11. Cheap stuff. Clothes, school supplies, fast food, buying a bunch of stuff at Michaels because I think I’m going to spontaneously become talented in the crafting arena, failing within five minutes, but not caring too much because I only spent 8bucks. Eight bucks here is 25 reales and five terrible beers on the beach when I’m hot so no-can-do crafts.
12. That Family Stuff. When you move to a different country, you end up creating your own family – people you can celebrate Thanksgiving with and not feel like a moron for how much food you feel compelled to eat, people who understand the importance of red solo cups and baseball and Halloween, people that also have two eyes…we all have our own standards for this. But you will miss what’s happening at home.

There will be gatherings, weddings, babies, group photos, “happy birthday” songs sung, traditions and holidays and guess what – life itself – will all continue with or without your permission. You’ll come back after a year or two and realize everyone is taller and has a lot of stories and references to things – personal or pop culture – that you simply don’t understand. And so will you. You’ll have to explain a hundred times how your public transport works, or the exchange rate, or what exactly you do for a living.

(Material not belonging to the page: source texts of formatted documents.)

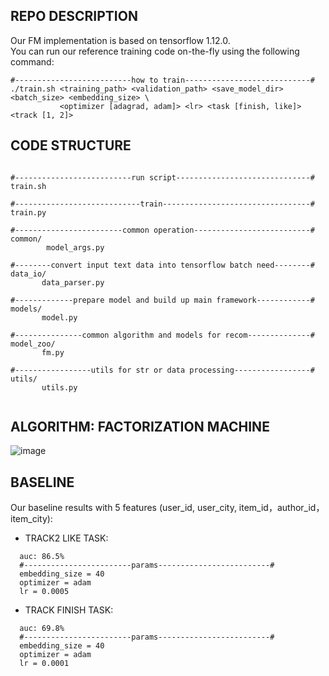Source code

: REPO DESCRIPTION
-------  
Our FM implementation is based on tensorflow 1.12.0.  
You can run our reference training code on-the-fly using the following command:  

```
#--------------------------how to train----------------------------#
./train.sh <training_path> <validation_path> <save_model_dir> <batch_size> <embedding_size> \
           <optimizer [adagrad, adam]> <lr> <task [finish, like]> <track [1, 2]>  
```
 
CODE STRUCTURE
--------------  

<pre><code> 
#--------------------------run script------------------------------#
train.sh  

#----------------------------train---------------------------------#
train.py  

#------------------------common operation--------------------------#
common/  
  &nbsp; &nbsp; &nbsp; model_args.py  
  
#--------convert input text data into tensorflow batch need--------#
data_io/  
 &nbsp; &nbsp; &nbsp; data_parser.py  

#-------------prepare model and build up main framework------------#
models/  
 &nbsp; &nbsp;&nbsp;  model.py  

#---------------common algorithm and models for recom--------------#
model_zoo/  
 &nbsp; &nbsp; &nbsp; fm.py  

#-----------------utils for str or data processing-----------------#
utils/  
 &nbsp; &nbsp; &nbsp; utils.py
 </code></pre>


ALGORITHM: FACTORIZATION MACHINE
--------------------------------

![image](https://github.com/challenge-ICME2019-Bytedance/Bytedance_ICME_challenge/raw/master/images/fm.jpg)

BASELINE
-------  
Our baseline results with 5 features (user_id, user_city, item_id，author_id，item_city):   

  * TRACK2 LIKE TASK: 
  ```  
    auc: 86.5% 
    #------------------------params-------------------------#
    embedding_size = 40
    optimizer = adam  
    lr = 0.0005
  ```
  * TRACK FINISH TASK: 
  ```  
    auc: 69.8% 
    #------------------------params-------------------------#
    embedding_size = 40
    optimizer = adam   
    lr = 0.0001
  ```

It can be shocking to learn that family gatherings will still happen without your approval – Grandma Great will turn 100, with or without my blessing (and actually probably outlive us all). But you find a way to Facetime, or at least text sympathetic things to your siblings while they endure the events in person, which is just as helpful, I think. Or I like to think. :)
This list could get longer…because I sometimes miss really specific things, like ice cream trucks and vending machines. And feeling safe in a car. And hot Cheetos!!! But even when I look at this list of largely superficial things I miss about being home . . . dang, it’s always always good to live in Brazil. Especially as I post this right before I leave for four days on an island :).
Come visit.
love you for reading wish you were all here.